Bunch has been a prime mover in organizing an international network to combat the abuses.

“Sexual slavery involves any situation a woman is in, in which she cannot get away, and in that situation is physically abused or sexually exploited,” wrote Kathleen Barry, who teaches at Brandeis University, in a report on a Rotterdam meeting of 40 women from various countries two years ago. The network was formed there.

Even in defining the issue, there are problems, Barry explained.

“Severing child from adult female prostitution has been part of the tradition of silence which has cloaked female sexual slavery in invisibility,” she wrote. “it confuses the issue.”

For one thing, some countries have simply lowered the age of consent, thus making more and more younger females available to customers.

“In the United States today,” Barry said, “the scandals which are periodically raised exposing child prostitution and pornography have to do only with very small children because 12-, 13- and 14-year-olds are socially considered to be adults.’

In a report on the Rotterdam meeting, Awa Thiam of Senegal referred to female circumcision, which is practiced on about 65 million women and girls in Africa and the Mideast. She called it “an explicitly denial to women of her sexuality.” The beliefs which accompany this practice make it clear that a woman’s sexuality is her husband’s property and for his use. This is but one more of the examples of how the practices which define sexuality in prostitution are spread to women in all classes and categories.” Thiam is director of the Commission for the Abolition of Sexual Mutilations.
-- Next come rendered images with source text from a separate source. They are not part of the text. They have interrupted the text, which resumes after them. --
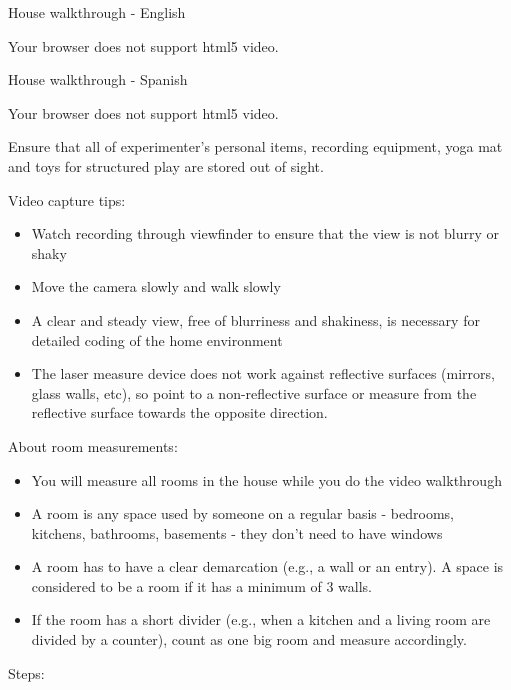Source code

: \documentclass[
  12pt,
]{book}
\providecommand{\tightlist}{%
  \setlength{\itemsep}{0pt}\setlength{\parskip}{0pt}}
\begin{document}
House walkthrough - English

Your browser does not support html5 video.

House walkthrough - Spanish

Your browser does not support html5 video.

Ensure that all of experimenter's personal items, recording equipment, yoga mat and toys for structured play are stored out of sight.

Video capture tips:

\begin{itemize}
\tightlist
\item
  Watch recording through viewfinder to ensure that the view is not blurry or shaky\\
\item
  Move the camera slowly and walk slowly\\
\item
  A clear and steady view, free of blurriness and shakiness, is necessary for detailed coding of the home environment
\item
  The laser measure device does not work against reflective surfaces (mirrors, glass walls, etc), so point to a non-reflective surface or measure from the reflective surface towards the opposite direction.
\end{itemize}

About room measurements:

\begin{itemize}
\tightlist
\item
  You will measure all rooms in the house while you do the video walkthrough\\
\item
  A room is any space used by someone on a regular basis - bedrooms, kitchens, bathrooms, basements - they don't need to have windows\\
\item
  A room has to have a clear demarcation (e.g., a wall or an entry). A space is considered to be a room if it has a minimum of 3 walls.
\item
  If the room has a short divider (e.g., when a kitchen and a living room are divided by a counter), count as one big room and measure accordingly.
\end{itemize}

Steps:
\end{document}
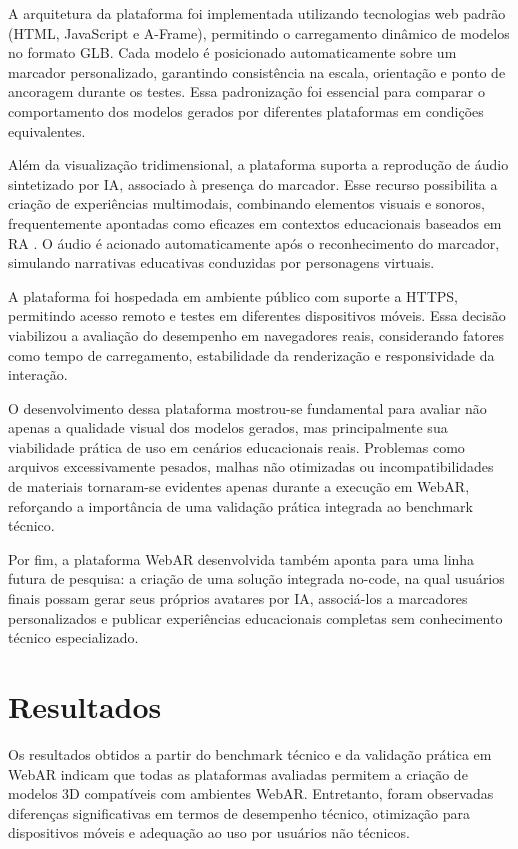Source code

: \documentclass[conference]{IEEEtran}
\begin{document}
A arquitetura da plataforma foi implementada utilizando tecnologias web padrão (HTML, JavaScript e A-Frame), permitindo o carregamento dinâmico de modelos no formato GLB. Cada modelo é posicionado automaticamente sobre um marcador personalizado, garantindo consistência na escala, orientação e ponto de ancoragem durante os testes. Essa padronização foi essencial para comparar o comportamento dos modelos gerados por diferentes plataformas em condições equivalentes.

Além da visualização tridimensional, a plataforma suporta a reprodução de áudio sintetizado por IA, associado à presença do marcador. Esse recurso possibilita a criação de experiências multimodais, combinando elementos visuais e sonoros, frequentemente apontadas como eficazes em contextos educacionais baseados em RA \cite{fonnet2021review}. O áudio é acionado automaticamente após o reconhecimento do marcador, simulando narrativas educativas conduzidas por personagens virtuais.

A plataforma foi hospedada em ambiente público com suporte a HTTPS, permitindo acesso remoto e testes em diferentes dispositivos móveis. Essa decisão viabilizou a avaliação do desempenho em navegadores reais, considerando fatores como tempo de carregamento, estabilidade da renderização e responsividade da interação.

O desenvolvimento dessa plataforma mostrou-se fundamental para avaliar não apenas a qualidade visual dos modelos gerados, mas principalmente sua viabilidade prática de uso em cenários educacionais reais. Problemas como arquivos excessivamente pesados, malhas não otimizadas ou incompatibilidades de materiais tornaram-se evidentes apenas durante a execução em WebAR, reforçando a importância de uma validação prática integrada ao benchmark técnico.

Por fim, a plataforma WebAR desenvolvida também aponta para uma linha futura de pesquisa: a criação de uma solução integrada no-code, na qual usuários finais possam gerar seus próprios avatares por IA, associá-los a marcadores personalizados e publicar experiências educacionais completas sem conhecimento técnico especializado.


\section{Resultados}

Os resultados obtidos a partir do benchmark técnico e da validação prática em WebAR indicam que todas as plataformas avaliadas permitem a criação de modelos 3D compatíveis com ambientes WebAR. Entretanto, foram observadas diferenças significativas em termos de desempenho técnico, otimização para dispositivos móveis e adequação ao uso por usuários não técnicos.
\end{document}
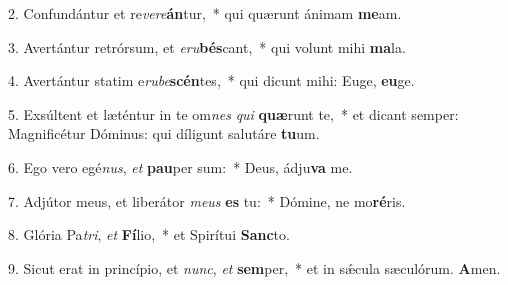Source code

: 2. Confundántur et re\textit{ve}\textit{re}\textbf{án}tur,~*  qui quærunt ánimam \textbf{me}am.\

3. Avertántur retrórsum, et \textit{e}\textit{ru}\textbf{bés}cant,~*  qui volunt mihi \textbf{ma}la.\

4. Avertántur statim e\textit{ru}\textit{be}\textbf{scén}tes,~*  qui dicunt mihi: Euge, \textbf{eu}ge.\

5. Exsúltent et læténtur in te om\textit{nes} \textit{qui} \textbf{quæ}runt te,~*  et dicant semper: Magnificétur Dóminus: qui díligunt salutáre \textbf{tu}um.\

6. Ego vero egé\textit{nus}, \textit{et} \textbf{pau}per sum:~*  Deus, ádju\textbf{va} me.\

7. Adjútor meus, et liberátor \textit{me}\textit{us} \textbf{es} tu:~*  Dómine, ne mo\textbf{ré}ris.\

8. Glória Pa\textit{tri}, \textit{et} \textbf{Fí}lio,~*  et Spirítui \textbf{Sanc}to.\

9. Sicut erat in princípio, et \textit{nunc}, \textit{et} \textbf{sem}per,~*  et in sǽcula sæculórum. \textbf{A}men.\

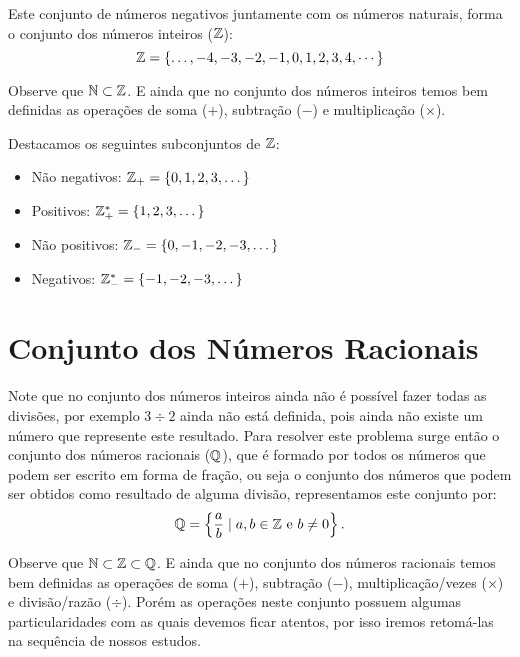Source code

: Este conjunto de números negativos juntamente com os números naturais, forma o conjunto dos números inteiros ($\mathbb{Z}$):
\begin{equation*}
\mathbb{Z}= \{ \ldots , -4, -3, -2, -1, 0, 1, 2, 3, 4, \cdots \}
\end{equation*}

Observe que $\mathbb{N} \subset \mathbb{Z}$. E ainda que no conjunto dos números inteiros temos bem definidas as operações de soma ($+$), subtração ($-$) e multiplicação ($\times$).

Destacamos os seguintes subconjuntos de $\mathbb{Z}$:
\begin{itemize}
    \item Não negativos: $\mathbb{Z}_{+}=\{0,1,2,3,\dots\}$
    \item Positivos: $\mathbb{Z}_{+}^*=\{1,2,3,\dots\}$
    \item Não positivos: $\mathbb{Z}_{-}=\{0,-1,-2,-3,\dots\}$
    \item Negativos: $\mathbb{Z}_{-}^*=\{-1,-2,-3,\dots\}$
\end{itemize}

\section{Conjunto dos Números Racionais}

Note que no conjunto dos números inteiros ainda não é possível fazer todas as divisões, por exemplo $3 \div 2$ ainda não está definida, pois ainda não existe um número que represente este resultado. Para resolver este problema surge então o conjunto dos números racionais ($\mathbb{Q}$), que é formado por todos os números que podem ser escrito em forma de fração, ou seja o conjunto dos números que podem ser obtidos como resultado de alguma divisão, representamos este conjunto por:
\begin{equation*}
\mathbb{Q}= \left\{ \frac{a}{b} \mid a, b \in \mathbb{Z} \text{ e } b \neq 0 \right\}.
\end{equation*}

Observe que $\mathbb{N} \subset \mathbb{Z} \subset \mathbb{Q}$. E ainda que no conjunto dos números racionais temos bem definidas as operações de soma ($+$), subtração ($-$), multiplicação/vezes ($\times$) e divisão/razão ($\div$). Porém as operações neste conjunto possuem algumas particularidades com as quais devemos ficar atentos, por isso iremos retomá-las na sequência de nossos estudos.



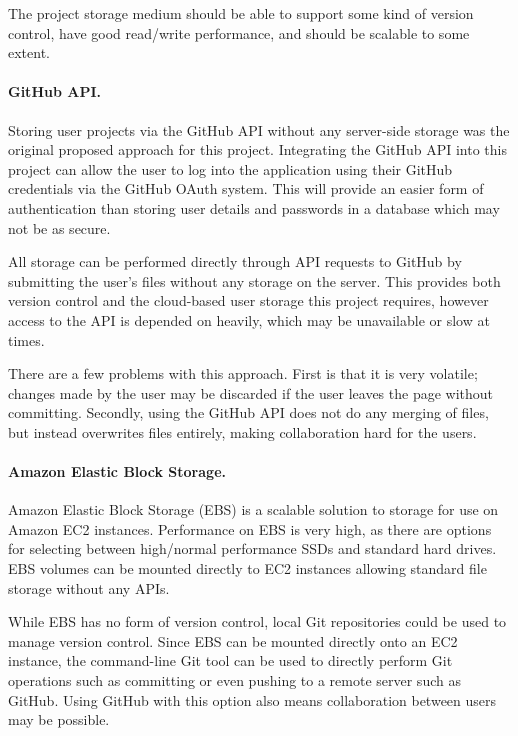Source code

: The project storage medium should be able to support some kind of version control, have good read/write performance, and should be scalable to some extent.

\paragraph{GitHub API.}
Storing user projects via the GitHub API without any server-side storage was the original proposed approach for this project.\cite{githubapi} Integrating the GitHub API into this project can allow the user to log into the application using their GitHub credentials via the GitHub OAuth system. \cite{githuboauth} This will provide an easier form of authentication than storing user details and passwords in a database which may not be as secure.

All storage can be performed directly through API requests to GitHub by submitting the user's files without any storage on the server.\cite{githubapicommit} This provides both version control and the cloud-based user storage this project requires, however access to the API is depended on heavily, which may be unavailable or slow at times.

There are a few problems with this approach. First is that it is very volatile; changes made by the user may be discarded if the user leaves the page without committing. Secondly, using the GitHub API does not do any merging of files, but instead overwrites files entirely, making collaboration hard for the users.

\paragraph{Amazon Elastic Block Storage.}
Amazon Elastic Block Storage (EBS) is a scalable solution to storage for use on Amazon EC2 instances. Performance on EBS is very high, as there are options for selecting between high/normal performance SSDs and standard hard drives. EBS volumes can be mounted directly to EC2 instances allowing standard file storage without any APIs.\cite{awsebs}

While EBS has no form of version control, local Git repositories could be used to manage version control. Since EBS can be mounted directly onto an EC2 instance, the command-line Git tool can be used to directly perform Git operations such as committing or even pushing to a remote server such as GitHub. Using GitHub with this option also means collaboration between users may be possible.

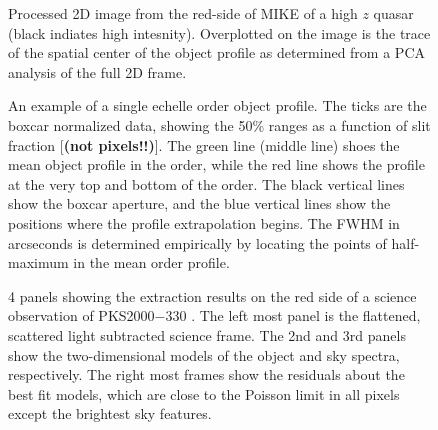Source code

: \documentclass[12pt,preprint]{aastex}
\begin{document}
\begin{figure}
\caption{Processed 2D image from the red-side of MIKE of a high $z$ quasar
(black indiates high intesnity).  Overplotted on the image is the trace
of the spatial center of the object profile as determined from a PCA
analysis of the full 2D frame.
}
\label{fig:trcobj}
\end{figure}

\clearpage

\begin{figure}
\caption{An example of a single echelle order object profile.  The ticks
are the boxcar normalized data, showing the 50\% ranges as a function of
slit fraction [{\bf (not pixels!!)}].  The green line (middle line) shoes the mean
object profile in the order, while the red line shows the profile at the very
top and bottom of the order.
The black vertical lines show the boxcar aperture, and the blue vertical lines
show the positions where the profile extrapolation begins.  The FWHM in arcseconds is determined empirically by locating the points of half-maximum in the 
mean order profile.
}
\label{fig:profile}
\end{figure}

\begin{figure}
\caption{4 panels showing the extraction results on the red side of a
science observation of PKS2000$-$330 \citep[see][]{ppb+07}.  The left most panel
is the flattened, scattered light subtracted science frame.  The 2nd and 3rd
panels show the two-dimensional models of the object and sky spectra, 
respectively.  The right most frames show the residuals about the best fit 
models, which are close to the Poisson limit in all pixels except the brightest
sky features. }
\label{fig:extract}
\end{figure}
\end{document}
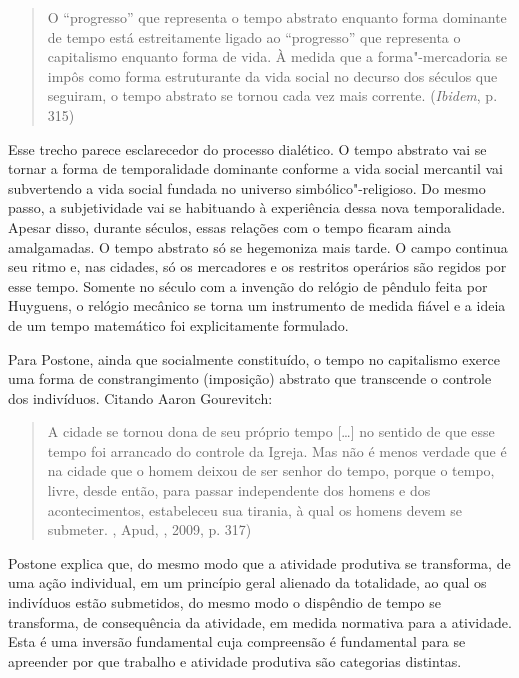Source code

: \begin{quote}
O ``progresso'' que representa o tempo abstrato enquanto forma dominante
de tempo está estreitamente ligado ao ``progresso'' que representa o
capitalismo enquanto forma de vida. À medida que a forma"-mercadoria se
impôs como forma estruturante da vida social no decurso dos séculos que
seguiram, o tempo abstrato se tornou cada vez mais corrente.
(\emph{Ibidem}, p. 315)
\end{quote}

Esse trecho parece esclarecedor do processo dialético. O tempo abstrato
vai se tornar a forma de temporalidade dominante conforme a vida social
mercantil vai subvertendo a vida social fundada no universo
simbólico"-religioso. Do mesmo passo, a subjetividade vai se habituando à
experiência dessa nova temporalidade. Apesar disso, durante séculos,
essas relações com o tempo ficaram ainda amalgamadas. O tempo abstrato
só se hegemoniza mais tarde. O campo continua seu ritmo e, nas cidades,
só os mercadores e os restritos operários são regidos por esse tempo.
Somente no século  com a invenção do relógio de pêndulo feita por
Huyguens, o relógio mecânico se torna um instrumento de medida fiável e
a ideia de um tempo matemático foi explicitamente formulado.

Para Postone, ainda que socialmente constituído, o tempo no capitalismo
exerce uma forma de constrangimento (imposição) abstrato que transcende
o controle dos indivíduos. Citando Aaron Gourevitch:

\begin{quote}
A cidade se tornou dona de seu próprio tempo [\ldots{}] no sentido de que
esse tempo foi arrancado do controle da Igreja. Mas não é menos verdade
que é na cidade que o homem deixou de ser senhor do tempo, porque o
tempo, livre, desde então, para passar independente dos homens e dos
acontecimentos, estabeleceu sua tirania, à qual os homens devem se
submeter. , Apud, , 2009, p. 317)
\end{quote}

Postone explica que, do mesmo modo que a atividade produtiva se
transforma, de uma ação individual, em um princípio geral alienado da
totalidade, ao qual os indivíduos estão submetidos, do mesmo modo o
dispêndio de tempo se transforma, de consequência da atividade, em
medida normativa para a atividade. Esta é uma inversão fundamental
cuja compreensão é fundamental para se apreender por que trabalho
e atividade produtiva são categorias distintas.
As with many of the issues taken up by forum participants, the problem derives not only from the perceptions of women in general or from male lechery, but from the way those perceptions are encased in long-held religious and cultural traditions. Added to that, and probably more significant, are the enormous profits available to the perpetrators and the harsher economic realities of life for the world’s poor. Depending on the culture, the problem takes different forms.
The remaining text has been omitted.